One student housing co-op’s electricity needs will soon be covered by a solar array and battery storage system, in the first installation of its kind in Australia. The City of Sydney is providing the funding for the project as part of an environmental grant.
Lead image: The residents of Newtown’s Stucco co-operative via stucco.org.au
Lord Mayor of Sydney, Clover Moore has weighed in on the project, saying that investment in renewable energy projects is vital to help these technologies become mainstream. With Australia having a disproportionately small number of large-scale solar projects compared to its high rate of household solar adoption, this attitude from the City of Sydney could indicate a step in the right direction from Australian government bodies.
The installation is a little more serious than the Tesla home Powerwall installations you might be thinking of — the plan is for between 20-30kW of solar to be put on the roof of the complex, coupled with a battery capacity between 50-60kWh, or the equivalent of 5-6 of Tesla’s weekly cycle 10kWh home batteries. The City of Sydney has said that this installation will be able to cover most of the 8 unit complex’s electricity needs.

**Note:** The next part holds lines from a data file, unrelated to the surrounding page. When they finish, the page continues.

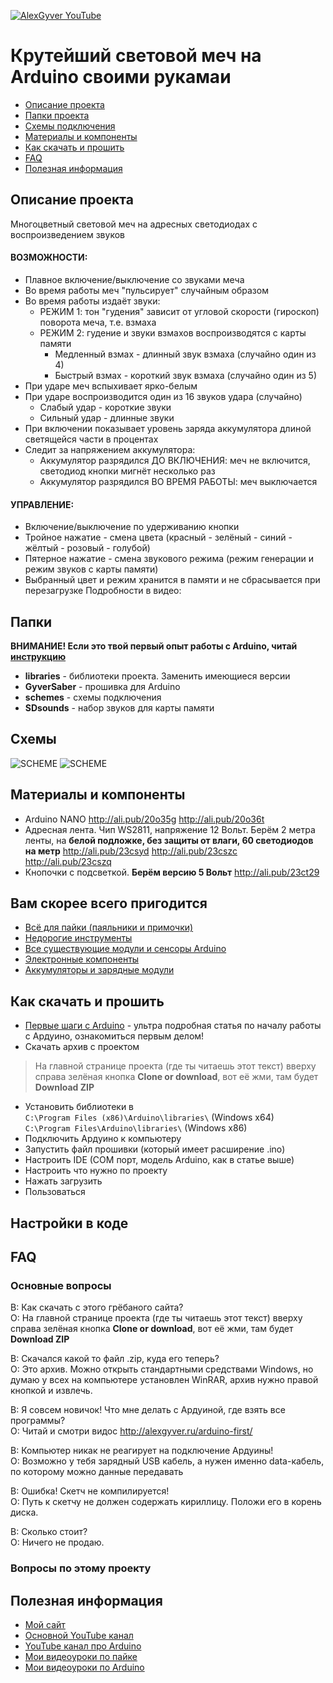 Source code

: [![AlexGyver YouTube](http://alexgyver.ru/git_banner.jpg)](https://www.youtube.com/channel/UCgtAOyEQdAyjvm9ATCi_Aig?sub_confirmation=1)
# Крутейший световой меч на Arduino своими рукамаи
* [Описание проекта](#chapter-0)
* [Папки проекта](#chapter-1)
* [Схемы подключения](#chapter-2)
* [Материалы и компоненты](#chapter-3)
* [Как скачать и прошить](#chapter-4)
* [FAQ](#chapter-5)
* [Полезная информация](#chapter-6)

<a id="chapter-0"></a>
## Описание проекта
Многоцветный световой меч на адресных светодиодах с воспроизведением звуков
#### ВОЗМОЖНОСТИ:
* Плавное включение/выключение со звуками меча
* Во время работы меч "пульсирует" случайным образом
* Во время работы издаёт звуки:
  + РЕЖИМ 1: тон "гудения" зависит от угловой скорости (гироскоп) поворота меча, т.е. взмаха
  + РЕЖИМ 2: гудение и звуки взмахов воспроизводятся с карты памяти
    - Медленный взмах - длинный звук взмаха (случайно один из 4)
    - Быстрый взмах - короткий звук взмаха (случайно один из 5)
* При ударе меч вспыхивает ярко-белым
* При ударе воспроизводится один из 16 звуков удара (случайно)
  + Слабый удар - короткие звуки
  + Сильный удар - длинные звуки
* При включении показывает уровень заряда аккумулятора длиной светящейся части в процентах
* Следит за напряжением аккумулятора:
  + Аккумулятор разрядился ДО ВКЛЮЧЕНИЯ: меч не включится, светодиод кнопки мигнёт несколько раз
  + Аккумулятор разрядился ВО ВРЕМЯ РАБОТЫ: меч выключается
#### УПРАВЛЕНИЕ:
* Включение/выключение по удерживанию кнопки
* Тройное нажатие - смена цвета (красный - зелёный - синий - жёлтый - розовый - голубой)
* Пятерное нажатие - смена звукового режима (режим генерации и режим звуков с карты памяти)
* Выбранный цвет и режим хранится в памяти и не сбрасывается при перезагрузке
Подробности в видео: 

<a id="chapter-1"></a>
## Папки
**ВНИМАНИЕ! Если это твой первый опыт работы с Arduino, читай [инструкцию](#chapter-4)**
- **libraries** - библиотеки проекта. Заменить имеющиеся версии
- **GyverSaber** - прошивка для Arduino
- **schemes** - схемы подключения
- **SDsounds** - набор звуков для карты памяти

<a id="chapter-2"></a>
## Схемы
![SCHEME]()
![SCHEME]()

<a id="chapter-3"></a>
## Материалы и компоненты
* Arduino NANO http://ali.pub/20o35g  http://ali.pub/20o36t
* Адресная лента. Чип WS2811, напряжение 12 Вольт. Берём 2 метра ленты, на **белой подложке, без защиты от влаги, 60 светодиодов на метр**
http://ali.pub/23csyd  http://ali.pub/23cszc  http://ali.pub/23cszq
* Кнопочки с подсветкой. **Берём версию 5 Вольт** http://ali.pub/23ct29

## Вам скорее всего пригодится
* [Всё для пайки (паяльники и примочки)](http://alexgyver.ru/all-for-soldering/)
* [Недорогие инструменты](http://alexgyver.ru/my_instruments/)
* [Все существующие модули и сенсоры Arduino](http://alexgyver.ru/arduino_shop/)
* [Электронные компоненты](http://alexgyver.ru/electronics/)
* [Аккумуляторы и зарядные модули](http://alexgyver.ru/18650/)

<a id="chapter-4"></a>
## Как скачать и прошить
* [Первые шаги с Arduino](http://alexgyver.ru/arduino-first/) - ультра подробная статья по началу работы с Ардуино, ознакомиться первым делом!
* Скачать архив с проектом
> На главной странице проекта (где ты читаешь этот текст) вверху справа зелёная кнопка **Clone or download**, вот её жми, там будет **Download ZIP**
* Установить библиотеки в  
`C:\Program Files (x86)\Arduino\libraries\` (Windows x64)  
`C:\Program Files\Arduino\libraries\` (Windows x86)
* Подключить Ардуино к компьютеру
* Запустить файл прошивки (который имеет расширение .ino)
* Настроить IDE (COM порт, модель Arduino, как в статье выше)
* Настроить что нужно по проекту
* Нажать загрузить
* Пользоваться  

## Настройки в коде


<a id="chapter-5"></a>
## FAQ
### Основные вопросы
В: Как скачать с этого грёбаного сайта?  
О: На главной странице проекта (где ты читаешь этот текст) вверху справа зелёная кнопка **Clone or download**, вот её жми, там будет **Download ZIP**

В: Скачался какой то файл .zip, куда его теперь?  
О: Это архив. Можно открыть стандартными средствами Windows, но думаю у всех на компьютере установлен WinRAR, архив нужно правой кнопкой и извлечь.

В: Я совсем новичок! Что мне делать с Ардуиной, где взять все программы?  
О: Читай и смотри видос http://alexgyver.ru/arduino-first/

В: Компьютер никак не реагирует на подключение Ардуины!  
О: Возможно у тебя зарядный USB кабель, а нужен именно data-кабель, по которому можно данные передавать

В: Ошибка! Скетч не компилируется!  
О: Путь к скетчу не должен содержать кириллицу. Положи его в корень диска.

В: Сколько стоит?  
О: Ничего не продаю.

### Вопросы по этому проекту

<a id="chapter-6"></a>
## Полезная информация
* [Мой сайт](http://alexgyver.ru/)
* [Основной YouTube канал](https://www.youtube.com/channel/UCgtAOyEQdAyjvm9ATCi_Aig?sub_confirmation=1)
* [YouTube канал про Arduino](https://www.youtube.com/channel/UC4axiS76D784-ofoTdo5zOA?sub_confirmation=1)
* [Мои видеоуроки по пайке](https://www.youtube.com/playlist?list=PLOT_HeyBraBuMIwfSYu7kCKXxQGsUKcqR)
* [Мои видеоуроки по Arduino](http://alexgyver.ru/arduino_lessons/) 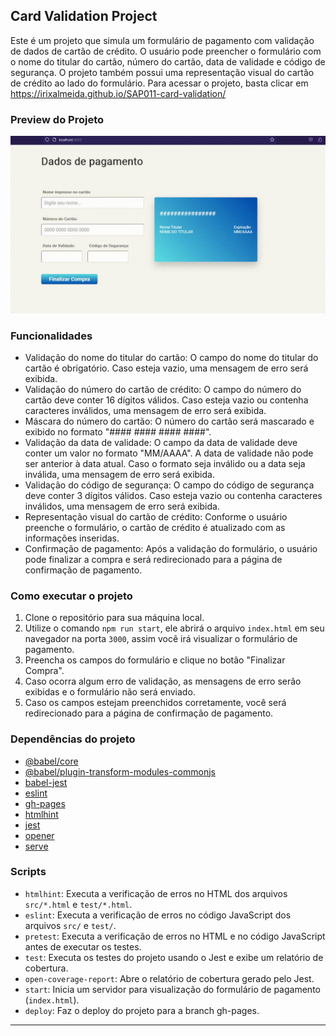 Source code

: ## Card Validation Project

Este é um projeto que simula um formulário de pagamento com validação de dados de cartão de crédito. O usuário pode preencher o formulário com o nome do titular do cartão, número do cartão, data de validade e código de segurança. O projeto também possui uma representação visual do cartão de crédito ao lado do formulário.
Para acessar o projeto, basta clicar em https://irixalmeida.github.io/SAP011-card-validation/

### Preview do Projeto

![Preview do Projeto](src/preview.gif)

### Funcionalidades

- Validação do nome do titular do cartão: O campo do nome do titular do cartão é obrigatório. Caso esteja vazio, uma mensagem de erro será exibida.
- Validação do número do cartão de crédito: O campo do número do cartão deve conter 16 dígitos válidos. Caso esteja vazio ou contenha caracteres inválidos, uma mensagem de erro será exibida.
- Máscara do número do cartão: O número do cartão será mascarado e exibido no formato "#### #### #### ####".
- Validação da data de validade: O campo da data de validade deve conter um valor no formato "MM/AAAA". A data de validade não pode ser anterior à data atual. Caso o formato seja inválido ou a data seja inválida, uma mensagem de erro será exibida.
- Validação do código de segurança: O campo do código de segurança deve conter 3 dígitos válidos. Caso esteja vazio ou contenha caracteres inválidos, uma mensagem de erro será exibida.
- Representação visual do cartão de crédito: Conforme o usuário preenche o formulário, o cartão de crédito é atualizado com as informações inseridas.
- Confirmação de pagamento: Após a validação do formulário, o usuário pode finalizar a compra e será redirecionado para a página de confirmação de pagamento.

### Como executar o projeto

1. Clone o repositório para sua máquina local.
2. Utilize o comando `npm run start`, ele abrirá o arquivo `index.html` em seu navegador na porta `3000`, assim você irá visualizar o formulário de pagamento.
3. Preencha os campos do formulário e clique no botão "Finalizar Compra".
4. Caso ocorra algum erro de validação, as mensagens de erro serão exibidas e o formulário não será enviado.
5. Caso os campos estejam preenchidos corretamente, você será redirecionado para a página de confirmação de pagamento.

### Dependências do projeto

- [@babel/core](https://www.npmjs.com/package/@babel/core)
- [@babel/plugin-transform-modules-commonjs](https://www.npmjs.com/package/@babel/plugin-transform-modules-commonjs)
- [babel-jest](https://www.npmjs.com/package/babel-jest)
- [eslint](https://www.npmjs.com/package/eslint)
- [gh-pages](https://www.npmjs.com/package/gh-pages)
- [htmlhint](https://www.npmjs.com/package/htmlhint)
- [jest](https://www.npmjs.com/package/jest)
- [opener](https://www.npmjs.com/package/opener)
- [serve](https://www.npmjs.com/package/serve)

### Scripts

- `htmlhint`: Executa a verificação de erros no HTML dos arquivos `src/*.html` e `test/*.html`.
- `eslint`: Executa a verificação de erros no código JavaScript dos arquivos `src/` e `test/`.
- `pretest`: Executa a verificação de erros no HTML e no código JavaScript antes de executar os testes.
- `test`: Executa os testes do projeto usando o Jest e exibe um relatório de cobertura.
- `open-coverage-report`: Abre o relatório de cobertura gerado pelo Jest.
- `start`: Inicia um servidor para visualização do formulário de pagamento (`index.html`).
- `deploy`: Faz o deploy do projeto para a branch gh-pages.

---
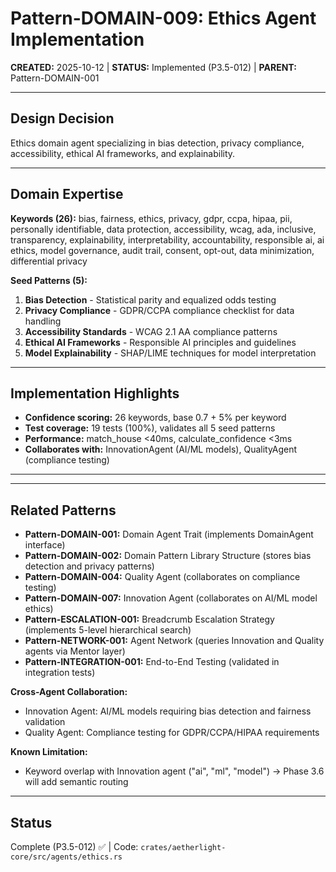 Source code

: # Pattern-DOMAIN-009: Ethics Agent Implementation

**CREATED:** 2025-10-12 | **STATUS:** Implemented (P3.5-012) | **PARENT:** Pattern-DOMAIN-001

---

## Design Decision

Ethics domain agent specializing in bias detection, privacy compliance, accessibility, ethical AI frameworks, and explainability.

---

## Domain Expertise

**Keywords (26):** bias, fairness, ethics, privacy, gdpr, ccpa, hipaa, pii, personally identifiable, data protection, accessibility, wcag, ada, inclusive, transparency, explainability, interpretability, accountability, responsible ai, ai ethics, model governance, audit trail, consent, opt-out, data minimization, differential privacy

**Seed Patterns (5):**
1. **Bias Detection** - Statistical parity and equalized odds testing
2. **Privacy Compliance** - GDPR/CCPA compliance checklist for data handling
3. **Accessibility Standards** - WCAG 2.1 AA compliance patterns
4. **Ethical AI Frameworks** - Responsible AI principles and guidelines
5. **Model Explainability** - SHAP/LIME techniques for model interpretation

---

## Implementation Highlights

- **Confidence scoring:** 26 keywords, base 0.7 + 5% per keyword
- **Test coverage:** 19 tests (100%), validates all 5 seed patterns
- **Performance:** match_house <40ms, calculate_confidence <3ms
- **Collaborates with:** InnovationAgent (AI/ML models), QualityAgent (compliance testing)

---

---

## Related Patterns

- **Pattern-DOMAIN-001:** Domain Agent Trait (implements DomainAgent interface)
- **Pattern-DOMAIN-002:** Domain Pattern Library Structure (stores bias detection and privacy patterns)
- **Pattern-DOMAIN-004:** Quality Agent (collaborates on compliance testing)
- **Pattern-DOMAIN-007:** Innovation Agent (collaborates on AI/ML model ethics)
- **Pattern-ESCALATION-001:** Breadcrumb Escalation Strategy (implements 5-level hierarchical search)
- **Pattern-NETWORK-001:** Agent Network (queries Innovation and Quality agents via Mentor layer)
- **Pattern-INTEGRATION-001:** End-to-End Testing (validated in integration tests)

**Cross-Agent Collaboration:**
- Innovation Agent: AI/ML models requiring bias detection and fairness validation
- Quality Agent: Compliance testing for GDPR/CCPA/HIPAA requirements

**Known Limitation:**
- Keyword overlap with Innovation agent ("ai", "ml", "model") → Phase 3.6 will add semantic routing

---

## Status

Complete (P3.5-012) ✅ | Code: `crates/aetherlight-core/src/agents/ethics.rs`

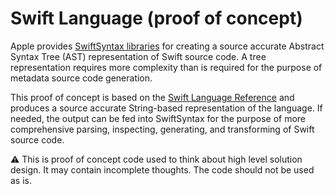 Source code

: # Swift Language (proof of concept)
Apple provides <a href="https://github.com/apple/swift-syntax">SwiftSyntax libraries</a> for creating a source accurate Abstract Syntax Tree (AST) representation of Swift source code. A tree representation requires more complexity than is required for the purpose of metadata source code generation. 

This proof of concept is based on the <a href="https://docs.swift.org/swift-book/documentation/the-swift-programming-language/aboutthelanguagereference">Swift Language Reference</a> and produces a source accurate String-based representation of the language. If needed, the output can be fed into SwiftSyntax for the purpose of more comprehensive parsing, inspecting, generating, and transforming of Swift source code.


:warning: This is proof of concept code used to think about high level solution design. It may contain incomplete thoughts. The code should not be used as is.
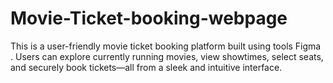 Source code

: # Movie-Ticket-booking-webpage
This is a  user-friendly movie ticket booking platform built using tools Figma . Users can explore currently running movies, view showtimes, select seats, and securely book tickets—all from a sleek and intuitive interface.  
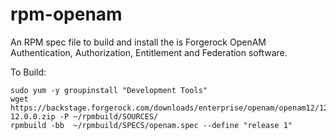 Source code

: # rpm-openam

An RPM spec file to build and install the is Forgerock OpenAM Authentication, Authorization, Entitlement and Federation software.

To Build:

    sudo yum -y groupinstall "Development Tools"
    wget https://backstage.forgerock.com/downloads/enterprise/openam/openam12/12.0.0/OpenAM-12.0.0.zip -P ~/rpmbuild/SOURCES/
    rpmbuild -bb  ~/rpmbuild/SPECS/openam.spec --define "release 1"
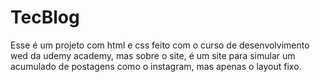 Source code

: # TecBlog
Esse é um projeto com html e css feito com o curso de desenvolvimento wed da udemy academy, mas sobre o site, é um site para simular um acumulado de postagens como o instagram, mas apenas o layout fixo.  
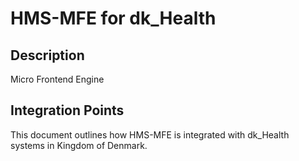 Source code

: # HMS-MFE for dk_Health

## Description

Micro Frontend Engine

## Integration Points

This document outlines how HMS-MFE is integrated with dk_Health systems in Kingdom of Denmark.
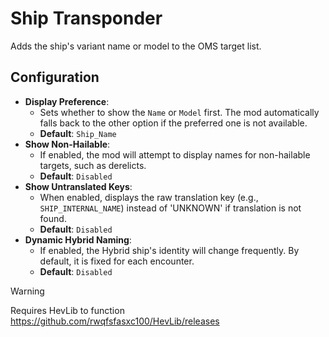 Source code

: # Ship Transponder

Adds the ship's variant name or model to the OMS target list.

## Configuration

-   **Display Preference**:
    -   Sets whether to show the `Name` or `Model` first. The mod automatically falls back to the other option if the preferred one is not available.
    -   **Default**: `Ship_Name`
-   **Show Non-Hailable**:
    -   If enabled, the mod will attempt to display names for non-hailable targets, such as derelicts.
    -   **Default**: `Disabled`
-   **Show Untranslated Keys**:
    -   When enabled, displays the raw translation key (e.g., `SHIP_INTERNAL_NAME`) instead of 'UNKNOWN' if translation is not found.
    -   **Default**: `Disabled`
-   **Dynamic Hybrid Naming**:
    -   If enabled, the Hybrid ship's identity will change frequently. By default, it is fixed for each encounter.
    -   **Default**: `Disabled`

> [!WARNING]
> Requires HevLib to function
> https://github.com/rwqfsfasxc100/HevLib/releases
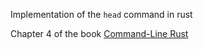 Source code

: Implementation of the `head` command in rust

Chapter 4 of the book [Command-Line Rust](https://www.oreilly.com/library/view/command-line-rust/9781098109424/)
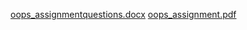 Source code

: [oops_assignmentquestions.docx](https://github.com/user-attachments/files/20041072/oops_assignmentquestions.docx)
[oops_assignment.pdf](https://github.com/user-attachments/files/20041076/oops_assignment.pdf)

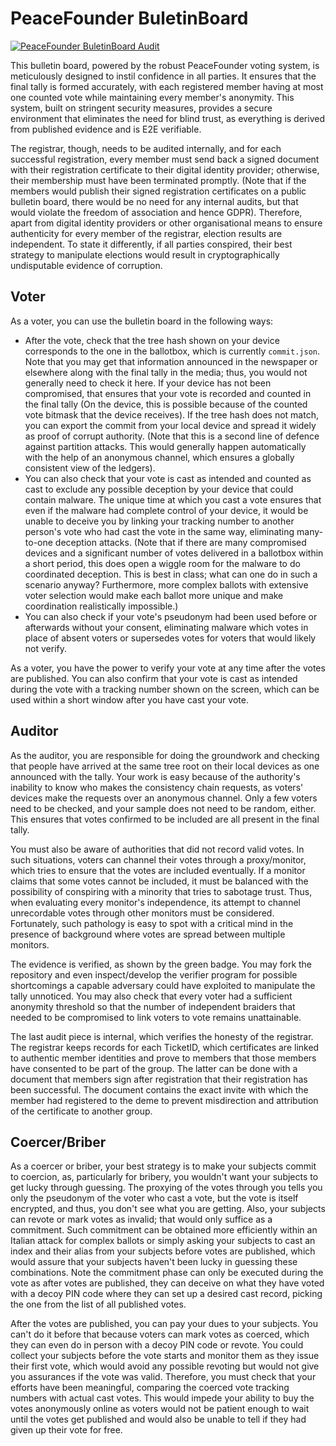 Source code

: # PeaceFounder BuletinBoard
[![PeaceFounder BuletinBoard Audit](https://github.com/PeaceFounder/PeaceFounderTest/actions/workflows/audit_workflow.yml/badge.svg)](https://github.com/PeaceFounder/PeaceFounderTest/actions/workflows/audit_workflow.yml)

This bulletin board, powered by the robust PeaceFounder voting system, is meticulously designed to instil confidence in all parties. It ensures that the final tally is formed accurately, with each registered member having at most one counted vote while maintaining every member's anonymity. This system, built on stringent security measures, provides a secure environment that eliminates the need for blind trust, as everything is derived from published evidence and is E2E verifiable.

The registrar, though, needs to be audited internally, and for each successful registration, every member must send back a signed document with their registration certificate to their digital identity provider; otherwise, their membership must have been terminated promptly. (Note that if the members would publish their signed registration certificates on a public bulletin board, there would be no need for any internal audits, but that would violate the freedom of association and hence GDPR). Therefore, apart from digital identity providers or other organisational means to ensure authenticity for every member of the registrar, election results are independent. To state it differently, if all parties conspired, their best strategy to manipulate elections would result in cryptographically undisputable evidence of corruption.

## Voter

As a voter, you can use the bulletin board in the following ways:

- After the vote, check that the tree hash shown on your device corresponds to the one in the ballotbox, which is currently `commit.json`. Note that you may get that information announced in the newspaper or elsewhere along with the final tally in the media; thus, you would not generally need to check it here. If your device has not been compromised, that ensures that your vote is recorded and counted in the final tally (On the device, this is possible because of the counted vote bitmask that the device receives). If the tree hash does not match, you can export the commit from your local device and spread it widely as proof of corrupt authority. (Note that this is a second line of defence against partition attacks. This would generally happen automatically with the help of an anonymous channel, which ensures a globally consistent view of the ledgers).
- You can also check that your vote is cast as intended and counted as cast to exclude any possible deception by your device that could contain malware. The unique time at which you cast a vote ensures that even if the malware had complete control of your device, it would be unable to deceive you by linking your tracking number to another person's vote who had cast the vote in the same way, eliminating many-to-one deception attacks. (Note that if there are many compromised devices and a significant number of votes delivered in a ballotbox within a short period, this does open a wiggle room for the malware to do coordinated deception. This is best in class; what can one do in such a scenario anyway? Furthermore, more complex ballots with extensive voter selection would make each ballot more unique and make coordination realistically impossible.)
- You can also check if your vote's pseudonym had been used before or afterwards without your consent, eliminating malware which votes in place of absent voters or supersedes votes for voters that would likely not verify.

As a voter, you have the power to verify your vote at any time after the votes are published. You can also confirm that your vote is cast as intended during the vote with a tracking number shown on the screen, which can be used within a short window after you have cast your vote. 

## Auditor

As the auditor, you are responsible for doing the groundwork and checking that people have arrived at the same tree root on their local devices as one announced with the tally. Your work is easy because of the authority's inability to know who makes the consistency chain requests, as voters' devices make the requests over an anonymous channel. Only a few voters need to be checked, and your sample does not need to be random, either. This ensures that votes confirmed to be included are all present in the final tally. 

You must also be aware of authorities that did not record valid votes. In such situations, voters can channel their votes through a proxy/monitor, which tries to ensure that the votes are included eventually. If a monitor claims that some votes cannot be included, it must be balanced with the possibility of conspiring with a minority that tries to sabotage trust. Thus, when evaluating every monitor's independence, its attempt to channel unrecordable votes through other monitors must be considered. Fortunately, such pathology is easy to spot with a critical mind in the presence of background where votes are spread between multiple monitors.

The evidence is verified, as shown by the green badge. You may fork the repository and even inspect/develop the verifier program for possible shortcomings a capable adversary could have exploited to manipulate the tally unnoticed. You may also check that every voter had a sufficient anonymity threshold so that the number of independent braiders that needed to be compromised to link voters to vote remains unattainable. 

The last audit piece is internal, which verifies the honesty of the registrar. The registrar keeps records for each TicketID, which certificates are linked to authentic member identities and prove to members that those members have consented to be part of the group. The latter can be done with a document that members sign after registration that their registration has been successful. The document contains the exact invite with which the member had registered to the deme to prevent misdirection and attribution of the certificate to another group. 

## Coercer/Briber

As a coercer or briber, your best strategy is to make your subjects commit to coercion, as, particularly for bribery, you wouldn't want your subjects to get lucky through guessing. The proxying of the votes through you tells you only the pseudonym of the voter who cast a vote, but the vote is itself encrypted, and thus, you don't see what you are getting. Also, your subjects can revote or mark votes as invalid; that would only suffice as a commitment. Such commitment can be obtained more efficiently within an Italian attack for complex ballots or simply asking your subjects to cast an index and their alias from your subjects before votes are published, which would assure that your subjects haven't been lucky in guessing these combinations. Note the commitment phase can only be executed during the vote as after votes are published, they can deceive on what they have voted with a decoy PIN code where they can set up a desired cast record, picking the one from the list of all published votes. 

After the votes are published, you can pay your dues to your subjects. You can't do it before that because voters can mark votes as coerced, which they can even do in person with a decoy PIN code or revote. You could collect your subjects before the vote starts and monitor them as they issue their first vote, which would avoid any possible revoting but would not give you assurances if the vote was valid. Therefore, you must check that your efforts have been meaningful, comparing the coerced vote tracking numbers with actual cast votes. This would impede your ability to buy the votes anonymously online as voters would not be patient enough to wait until the votes get published and would also be unable to tell if they had given up their vote for free.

“Including battery storage allows us to store power and use it when we want for lighting, computers and other domestic electrical equipment. It’s a great way to manage a flow of clean energy that will cover over two thirds of our electricity use,” Stucco resident Louis van Rensburg has said. “This is a ground breaking project that allows us to use our resources and enthusiasm to creatively solve the issues surrounding sustainable energy in the multi-residential sector. (Fellow student) Bjorn Sturmberg and I really value the sustainable transition to renewable energy, so we started looking into getting some funding to put some PV on the roof, we weren’t aware that what we’re trying to do hasn’t been done before in Australia.”
While Australia has the highest rate of household solar adoption in the world, at 15%, it is far less common for solar panels to be installed on strata or multi-unit residences. As the push for renewable energy solutions continues into 2016, we can only expect more innovations that seek to close this gap.